* [GIVEN RECORDS]

= Beginning of Section =

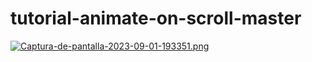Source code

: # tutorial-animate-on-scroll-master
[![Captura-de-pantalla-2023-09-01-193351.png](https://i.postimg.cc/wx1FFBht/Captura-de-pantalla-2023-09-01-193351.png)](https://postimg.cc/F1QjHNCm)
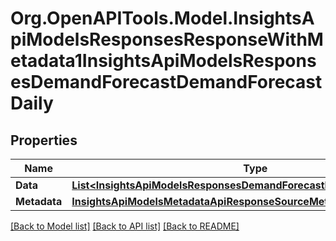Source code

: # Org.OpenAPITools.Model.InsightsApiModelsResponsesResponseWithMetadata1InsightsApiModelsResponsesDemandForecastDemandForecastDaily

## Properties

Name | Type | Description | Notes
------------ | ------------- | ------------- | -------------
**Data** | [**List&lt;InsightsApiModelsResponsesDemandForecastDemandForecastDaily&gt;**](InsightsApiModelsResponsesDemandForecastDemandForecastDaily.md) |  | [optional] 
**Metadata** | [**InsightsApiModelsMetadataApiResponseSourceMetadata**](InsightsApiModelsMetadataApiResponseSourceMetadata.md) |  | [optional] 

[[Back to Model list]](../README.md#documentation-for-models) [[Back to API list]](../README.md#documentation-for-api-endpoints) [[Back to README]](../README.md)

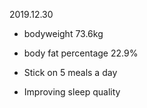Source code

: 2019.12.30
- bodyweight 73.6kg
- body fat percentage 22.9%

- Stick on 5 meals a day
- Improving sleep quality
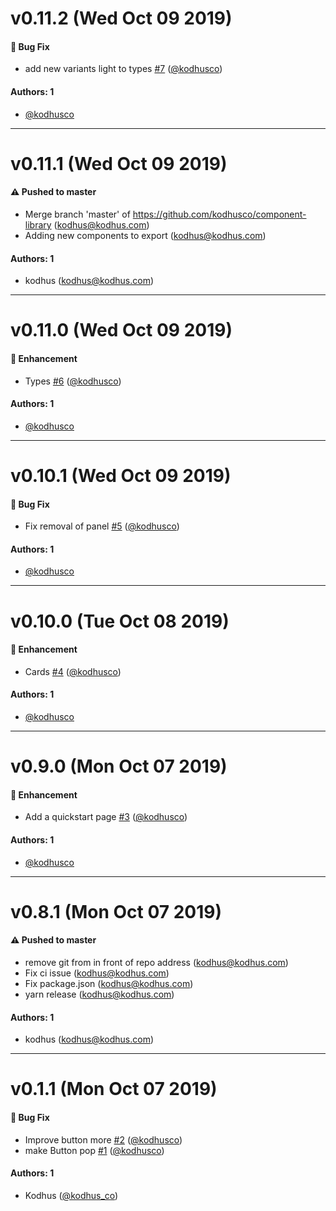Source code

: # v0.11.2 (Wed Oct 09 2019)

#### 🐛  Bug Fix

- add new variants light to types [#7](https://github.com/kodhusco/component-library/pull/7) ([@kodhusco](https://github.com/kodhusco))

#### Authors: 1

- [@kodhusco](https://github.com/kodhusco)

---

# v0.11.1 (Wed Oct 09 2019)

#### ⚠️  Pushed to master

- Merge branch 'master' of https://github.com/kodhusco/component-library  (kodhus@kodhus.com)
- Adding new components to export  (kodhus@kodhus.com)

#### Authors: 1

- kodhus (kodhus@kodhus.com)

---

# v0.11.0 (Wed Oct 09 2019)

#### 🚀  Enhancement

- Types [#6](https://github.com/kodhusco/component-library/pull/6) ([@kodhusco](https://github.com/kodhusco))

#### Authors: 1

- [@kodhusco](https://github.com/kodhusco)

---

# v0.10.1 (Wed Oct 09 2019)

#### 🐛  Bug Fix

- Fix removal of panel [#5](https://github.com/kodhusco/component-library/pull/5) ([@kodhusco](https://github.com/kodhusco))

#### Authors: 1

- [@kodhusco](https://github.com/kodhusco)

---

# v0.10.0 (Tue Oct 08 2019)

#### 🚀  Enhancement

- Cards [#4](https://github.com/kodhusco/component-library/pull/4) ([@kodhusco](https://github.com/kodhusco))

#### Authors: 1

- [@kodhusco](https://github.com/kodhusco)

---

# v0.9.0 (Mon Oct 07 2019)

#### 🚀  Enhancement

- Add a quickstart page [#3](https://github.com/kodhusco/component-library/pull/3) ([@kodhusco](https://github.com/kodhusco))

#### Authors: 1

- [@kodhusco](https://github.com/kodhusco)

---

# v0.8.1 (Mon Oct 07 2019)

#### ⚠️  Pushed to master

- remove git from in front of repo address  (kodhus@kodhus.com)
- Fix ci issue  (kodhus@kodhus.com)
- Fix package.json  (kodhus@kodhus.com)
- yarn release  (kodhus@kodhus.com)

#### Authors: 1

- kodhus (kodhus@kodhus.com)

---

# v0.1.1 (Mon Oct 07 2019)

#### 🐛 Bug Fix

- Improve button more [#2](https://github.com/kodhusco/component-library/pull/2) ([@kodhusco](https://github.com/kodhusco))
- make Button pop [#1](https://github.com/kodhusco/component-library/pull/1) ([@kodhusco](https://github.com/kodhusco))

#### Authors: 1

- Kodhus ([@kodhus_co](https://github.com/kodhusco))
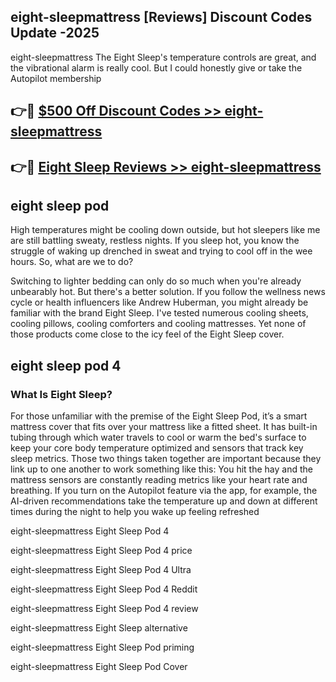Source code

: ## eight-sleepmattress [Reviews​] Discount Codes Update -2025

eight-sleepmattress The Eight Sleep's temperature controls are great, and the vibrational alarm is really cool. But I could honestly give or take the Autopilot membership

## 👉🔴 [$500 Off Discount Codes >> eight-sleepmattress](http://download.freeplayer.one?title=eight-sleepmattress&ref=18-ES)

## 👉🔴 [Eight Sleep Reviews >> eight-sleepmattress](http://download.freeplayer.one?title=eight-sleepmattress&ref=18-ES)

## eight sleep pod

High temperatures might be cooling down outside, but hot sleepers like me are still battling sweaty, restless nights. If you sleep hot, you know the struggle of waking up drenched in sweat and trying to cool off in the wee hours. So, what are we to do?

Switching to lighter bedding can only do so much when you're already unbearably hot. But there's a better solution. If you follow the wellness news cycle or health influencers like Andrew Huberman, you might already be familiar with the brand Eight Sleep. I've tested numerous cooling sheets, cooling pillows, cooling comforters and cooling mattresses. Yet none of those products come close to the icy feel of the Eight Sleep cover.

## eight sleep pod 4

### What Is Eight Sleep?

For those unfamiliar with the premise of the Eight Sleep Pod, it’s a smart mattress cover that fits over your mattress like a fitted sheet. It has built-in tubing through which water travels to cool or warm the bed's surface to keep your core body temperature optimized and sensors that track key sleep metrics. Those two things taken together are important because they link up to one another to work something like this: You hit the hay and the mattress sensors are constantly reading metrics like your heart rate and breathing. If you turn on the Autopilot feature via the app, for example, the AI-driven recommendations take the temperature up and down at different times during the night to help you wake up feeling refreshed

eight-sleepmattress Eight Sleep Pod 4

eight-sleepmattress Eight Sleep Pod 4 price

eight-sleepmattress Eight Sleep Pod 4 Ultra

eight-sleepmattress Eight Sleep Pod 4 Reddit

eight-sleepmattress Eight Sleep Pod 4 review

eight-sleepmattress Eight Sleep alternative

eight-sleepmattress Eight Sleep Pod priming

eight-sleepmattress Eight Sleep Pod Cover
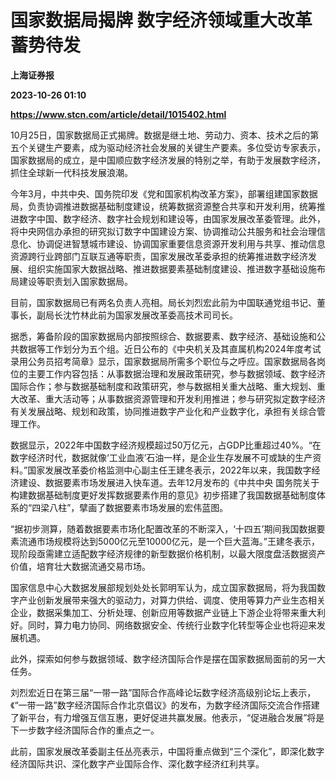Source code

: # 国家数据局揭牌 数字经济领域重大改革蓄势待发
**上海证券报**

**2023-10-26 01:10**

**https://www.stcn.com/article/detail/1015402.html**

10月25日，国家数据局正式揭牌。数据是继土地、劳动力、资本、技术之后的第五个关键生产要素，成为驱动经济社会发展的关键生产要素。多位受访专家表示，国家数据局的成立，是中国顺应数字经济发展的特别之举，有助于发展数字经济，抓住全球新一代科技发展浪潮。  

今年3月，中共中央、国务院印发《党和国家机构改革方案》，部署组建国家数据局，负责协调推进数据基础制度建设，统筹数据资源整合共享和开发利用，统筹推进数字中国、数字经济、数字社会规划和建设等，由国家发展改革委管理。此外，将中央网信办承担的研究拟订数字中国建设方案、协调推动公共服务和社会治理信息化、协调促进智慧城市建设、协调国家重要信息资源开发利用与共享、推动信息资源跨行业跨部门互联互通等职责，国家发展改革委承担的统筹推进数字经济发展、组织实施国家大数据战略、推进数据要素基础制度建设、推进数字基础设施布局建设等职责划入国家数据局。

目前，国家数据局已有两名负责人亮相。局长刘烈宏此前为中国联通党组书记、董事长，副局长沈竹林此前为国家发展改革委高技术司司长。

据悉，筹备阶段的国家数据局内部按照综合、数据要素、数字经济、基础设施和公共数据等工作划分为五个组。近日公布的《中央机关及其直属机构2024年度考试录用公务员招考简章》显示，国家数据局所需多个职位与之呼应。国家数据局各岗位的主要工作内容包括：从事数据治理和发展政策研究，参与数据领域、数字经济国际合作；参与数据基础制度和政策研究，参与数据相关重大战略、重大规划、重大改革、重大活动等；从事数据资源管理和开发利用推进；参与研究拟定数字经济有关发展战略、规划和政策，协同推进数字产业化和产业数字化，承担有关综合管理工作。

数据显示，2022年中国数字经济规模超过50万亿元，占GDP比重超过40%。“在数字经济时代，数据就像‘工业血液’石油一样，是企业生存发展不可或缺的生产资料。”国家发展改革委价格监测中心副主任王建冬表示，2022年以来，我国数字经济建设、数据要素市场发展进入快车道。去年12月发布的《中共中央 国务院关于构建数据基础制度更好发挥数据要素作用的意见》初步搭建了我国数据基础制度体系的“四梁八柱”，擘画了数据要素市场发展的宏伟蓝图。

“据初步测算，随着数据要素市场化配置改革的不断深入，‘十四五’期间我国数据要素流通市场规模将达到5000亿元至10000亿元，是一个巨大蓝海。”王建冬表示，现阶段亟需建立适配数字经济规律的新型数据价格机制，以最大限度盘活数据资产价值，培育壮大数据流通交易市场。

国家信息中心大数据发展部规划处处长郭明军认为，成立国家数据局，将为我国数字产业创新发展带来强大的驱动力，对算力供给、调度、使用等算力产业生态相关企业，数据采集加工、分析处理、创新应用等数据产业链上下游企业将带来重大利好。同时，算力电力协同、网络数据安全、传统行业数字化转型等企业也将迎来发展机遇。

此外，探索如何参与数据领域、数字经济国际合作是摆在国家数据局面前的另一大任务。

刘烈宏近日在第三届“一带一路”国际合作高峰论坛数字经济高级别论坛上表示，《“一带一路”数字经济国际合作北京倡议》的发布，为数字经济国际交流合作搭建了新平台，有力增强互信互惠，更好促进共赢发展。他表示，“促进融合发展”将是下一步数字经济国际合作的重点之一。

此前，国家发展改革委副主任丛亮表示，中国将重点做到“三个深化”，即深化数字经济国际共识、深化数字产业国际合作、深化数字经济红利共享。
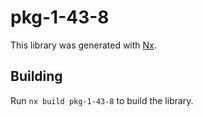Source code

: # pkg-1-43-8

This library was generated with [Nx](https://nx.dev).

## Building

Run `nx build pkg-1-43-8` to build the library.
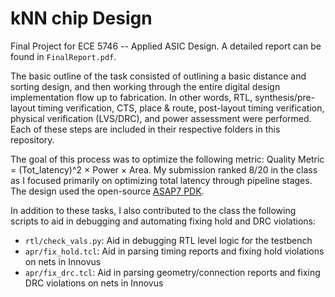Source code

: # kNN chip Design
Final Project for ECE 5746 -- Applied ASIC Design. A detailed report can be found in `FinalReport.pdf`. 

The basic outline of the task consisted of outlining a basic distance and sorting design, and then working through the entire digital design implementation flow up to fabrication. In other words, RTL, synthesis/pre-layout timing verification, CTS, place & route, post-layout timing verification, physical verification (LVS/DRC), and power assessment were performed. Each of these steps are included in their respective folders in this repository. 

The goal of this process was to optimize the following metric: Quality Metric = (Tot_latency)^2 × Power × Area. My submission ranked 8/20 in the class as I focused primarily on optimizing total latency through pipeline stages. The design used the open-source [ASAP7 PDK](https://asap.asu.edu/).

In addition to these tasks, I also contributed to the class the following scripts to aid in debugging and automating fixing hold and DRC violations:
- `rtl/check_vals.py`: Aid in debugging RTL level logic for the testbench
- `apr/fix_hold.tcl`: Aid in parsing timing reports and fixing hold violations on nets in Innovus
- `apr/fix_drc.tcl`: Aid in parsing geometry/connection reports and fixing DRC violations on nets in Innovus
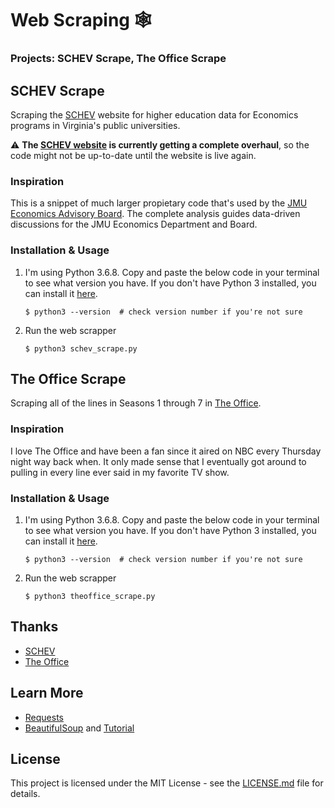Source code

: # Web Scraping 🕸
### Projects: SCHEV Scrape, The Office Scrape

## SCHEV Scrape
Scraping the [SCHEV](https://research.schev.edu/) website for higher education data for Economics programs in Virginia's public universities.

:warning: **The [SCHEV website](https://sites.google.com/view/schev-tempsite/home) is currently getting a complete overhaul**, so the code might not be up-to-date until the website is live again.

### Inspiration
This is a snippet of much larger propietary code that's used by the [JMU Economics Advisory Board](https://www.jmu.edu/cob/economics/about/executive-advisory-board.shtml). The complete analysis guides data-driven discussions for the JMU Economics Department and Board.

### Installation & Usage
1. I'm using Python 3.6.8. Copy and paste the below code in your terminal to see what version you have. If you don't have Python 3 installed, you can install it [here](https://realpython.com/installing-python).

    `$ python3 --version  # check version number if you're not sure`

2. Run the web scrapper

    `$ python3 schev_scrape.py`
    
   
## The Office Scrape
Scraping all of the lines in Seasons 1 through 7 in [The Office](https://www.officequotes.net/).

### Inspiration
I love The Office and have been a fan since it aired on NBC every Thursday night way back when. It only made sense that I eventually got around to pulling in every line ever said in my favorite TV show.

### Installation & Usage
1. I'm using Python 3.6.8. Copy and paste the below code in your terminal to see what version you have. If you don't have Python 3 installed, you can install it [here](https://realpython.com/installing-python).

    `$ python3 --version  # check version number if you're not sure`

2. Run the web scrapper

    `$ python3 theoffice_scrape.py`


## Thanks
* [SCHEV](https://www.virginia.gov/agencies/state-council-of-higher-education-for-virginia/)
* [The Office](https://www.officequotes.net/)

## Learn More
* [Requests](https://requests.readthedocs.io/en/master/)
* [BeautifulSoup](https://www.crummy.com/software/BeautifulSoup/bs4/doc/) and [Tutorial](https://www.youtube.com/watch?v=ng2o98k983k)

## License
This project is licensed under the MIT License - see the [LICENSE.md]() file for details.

= End of Section =

* [ASSIGNMENT] Please return every line in the data that includes the string "website".

* [EXPECTED ANSWER]
Scraping the [SCHEV](https://research.schev.edu/) website for higher education data for Economics programs in Virginia's public universities.
:warning: **The [SCHEV website](https://sites.google.com/view/schev-tempsite/home) is currently getting a complete overhaul**, so the code might not be up-to-date until the website is live again.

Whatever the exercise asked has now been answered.